以下では、まずDLC型DRのユースケースを考え、その後で、Fast-DRとしてDLCを実行するための前処理であるDR資源の入札(DR Bidding)について紹介する。

なお、現時点では、DRのビジネスプロセスは標準化されていないので、以下に示すものは、DLC型DRを実行するに当たって、関連する主要アクター間の典型的なインタラクション例である。

 あらかじめ個々の消費者がどの程度需要削減できるかの情報が地点ごとに集約(DR capability Aggregated By Location)され、配電事業者(UDC)、電力小売事業者(LSE)や系統・市場運用者(SMO)に通知される。通知される内容(DR Capability)には、需要削減が行える地点情報だけでなく、直接負荷制御型DRイベントが起動されてからのDR応答時間(例えば、4秒以内、5分以内、30分以内等)ごとにDRで需要削減できる量が含まれている。
※このプロセスは、Fast-DRの実行に関しては、後述のDR資源入札プロセスで代替される

 系統運用者(あるいは、送配電網運用者)が、DLC型DRを実行するため、DRプロバイダー宛てに指名制負荷削減指令(DR Dispatch Instruction)を出す。
リアルタイム市場運用者がアンシラリー・サービスのために指名制負荷削減指令を出したり、DRプロバイダーやLSEが需給バランスの経済性を考えて指名制負荷削減指令を出したりすることもある。

 DRプロバイダーは、配電線ごとの直接負荷制御スケジュール(DR Control Schedule by Circuit)をUDCに通告する。

 UDCは、それに対して配電系統に問題が生じないかどうか確認し、OKあるいはNG(実行内容変更案)を返す。
垂直統合した公益事業会社がDLC型DRサービスを展開する場合、このような調整は、社内のDRおよび配電管理システムの内で遂行されるかもしれない。

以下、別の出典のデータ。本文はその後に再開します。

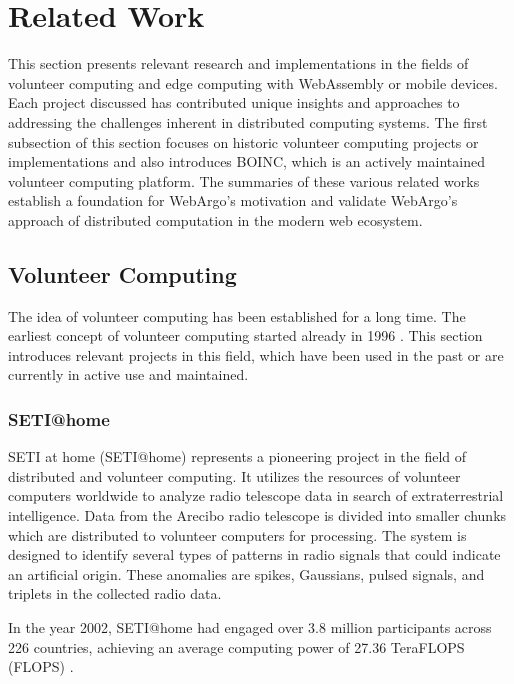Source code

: \section{Related Work}
\label{sec:background:related_work}
This section presents relevant research and implementations in the fields of volunteer computing and edge computing with WebAssembly or mobile devices. Each project discussed has contributed unique insights and approaches to addressing the challenges inherent in distributed computing systems. The first subsection of this section focuses on historic volunteer computing projects or implementations and also introduces \acs{BOINC}, which is an actively maintained volunteer computing platform. The summaries of these various related works establish a foundation for WebArgo's motivation and validate WebArgo's approach of distributed computation in the modern web ecosystem.

\subsection{Volunteer Computing}
The idea of volunteer computing has been established for a long time. The earliest concept of volunteer computing started already in 1996 \cite{relatedwork:boinc1}. This section introduces relevant projects in this field, which have been used in the past or are currently in active use and maintained.

\subsubsection{SETI@home}
\label{subsec:background:related_work:seti}
\ac{SETI} at home (\ac{SETI}@home) represents a pioneering project in the field of distributed and volunteer computing. It utilizes the resources of volunteer computers worldwide to analyze radio telescope data in search of extraterrestrial intelligence. Data from the Arecibo radio telescope is divided into smaller chunks which are distributed to volunteer computers for processing. The system is designed to identify several types of patterns in radio signals that could indicate an artificial origin. These anomalies are spikes, Gaussians, pulsed signals, and triplets in the collected radio data. \cite{relatedwork:seti}

In the year 2002, \ac{SETI}@home had engaged over 3.8 million participants across 226 countries, achieving an average computing power of 27.36 Tera\acs{FLOPS} (\ac{FLOPS}) \cite{relatedwork:seti}.


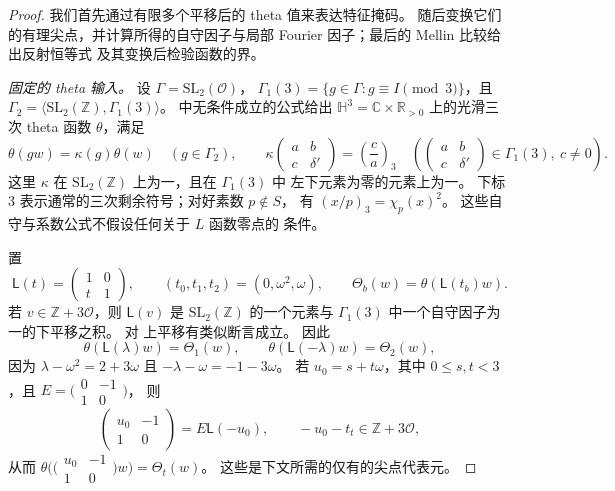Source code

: \documentclass[11pt,a4paper]{article}
\numberwithin{equation}{section}
\numberwithin{figure}{section}
\theoremstyle{definition}
\theoremstyle{remark}
\begin{document}
\begin{proof}
我们首先通过有限多个平移后的 theta 值来表达特征掩码。
随后变换它们的有理尖点，并计算所得的自守因子与局部
Fourier 因子；最后的 Mellin 比较给出反射恒等式
及其变换后检验函数的界。

\emph{固定的 theta 输入。}
设 $\Gamma=\mathrm{SL}_2(\mathcal O)$，
$\Gamma_1(3)=\{g\in\Gamma:g\equiv I\pmod3\}$，且
$\Gamma_2=\langle\mathrm{SL}_2(\mathbb Z),\Gamma_1(3)\rangle$。
\cite[方程 (5.4)、(5.7)、(5.9) 与 (5.12)--(5.17)]{DR}
中无条件成立的公式给出
$\mathbb H^3=\mathbb C\times\mathbb R_{>0}$ 上的光滑三次 theta 函数 $\theta$，满足
\[
 \theta(gw)=\kappa(g)\theta(w)\quad(g\in\Gamma_2),\qquad
 \kappa\!\begin{pmatrix}a&b\\c&\delta'\end{pmatrix}
   =\left(\frac ca\right)_3\quad
   \left(\begin{pmatrix}a&b\\c&\delta'\end{pmatrix}\in\Gamma_1(3),\ c\ne0\right).
\]
这里 $\kappa$ 在 $\mathrm{SL}_2(\mathbb Z)$ 上为一，且在 $\Gamma_1(3)$ 中
左下元素为零的元素上为一。 下标 $3$
表示通常的三次剩余符号；对好素数 $p\notin S$，
有 $(x/p)_3=\chi_p(x)^2$。
这些自守与系数公式不假设任何关于 $L$ 函数零点的
条件。

置
\[
 \mathsf L(t)=\begin{pmatrix}1&0\\t&1\end{pmatrix},\qquad
 (t_0,t_1,t_2)=(0,\omega^2,\omega),\qquad
 \Theta_b(w)=\theta(\mathsf L(t_b)w).
\]
若 $v\in\mathbb Z+3\mathcal O$，则 $\mathsf L(v)$ 是
$\mathrm{SL}_2(\mathbb Z)$ 的一个元素与
$\Gamma_1(3)$ 中一个自守因子为一的下平移之积。 对
上平移有类似断言成立。 因此
\[
 \theta(\mathsf L(\lambda)w)=\Theta_1(w),\qquad
 \theta(\mathsf L(-\lambda)w)=\Theta_2(w),
\]
因为 $\lambda-\omega^2=2+3\omega$ 且
$-\lambda-\omega=-1-3\omega$。 若 $u_0=s+t\omega$，其中
$0\le s,t<3$，且 $E=\bigl(\begin{smallmatrix}0&-1\\1&0\end{smallmatrix}\bigr)$，
则
\[
 \begin{pmatrix}u_0&-1\\1&0\end{pmatrix}=E\mathsf L(-u_0),
 \qquad -u_0-t_t\in\mathbb Z+3\mathcal O,
\]
从而 $\theta\bigl(\bigl(\begin{smallmatrix}u_0&-1\\1&0\end{smallmatrix}\bigr)w\bigr)
=\Theta_t(w)$。 这些是下文所需的仅有的尖点代表元。


\end{proof}
\end{document}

 DRプロバイダーは、UDCの回答を受けて、SMOに最終的なDRスケジュール情報(Final DR Schedule)を報告するとともに、消費者に対して直接負荷制御のための制御信号(Control Signal)を送付し、指令通り負荷制御が行われたかどうかを確認(Telemetry Data)する

 SMOは、DRプロバイダーが、最終DRスケジュール情報通りに負荷削減が行われたかどうかを確認(Aggregated DR Telemetry)する。

以上、DLC型DR実行までの流れを図.4に示す。

出典:OpenADR Functional Requirements and Use Case Document Version1.0   図の拡大

図.4 直接負荷制御型DRの実行

 DR資源の入札(DR Bidding)

 DR設備やDR資源の保持者は、登録したDR設備やDR資源をDR入札にかけることができる。

 DR入札プログラムの実施主体は、参加者(入札者)から入札情報を受け取る。

 入札者が消費者の場合、入札先は、エネルギー小売業者(例えばLSEやESP)、DRアグリゲーター(例えばCSPやDRP)、あるいはパワーマーケター(卸売電力市場参加者)。入札者がDRアグリゲーターの場合、入札先は、LSEまたはパワーマーケターである。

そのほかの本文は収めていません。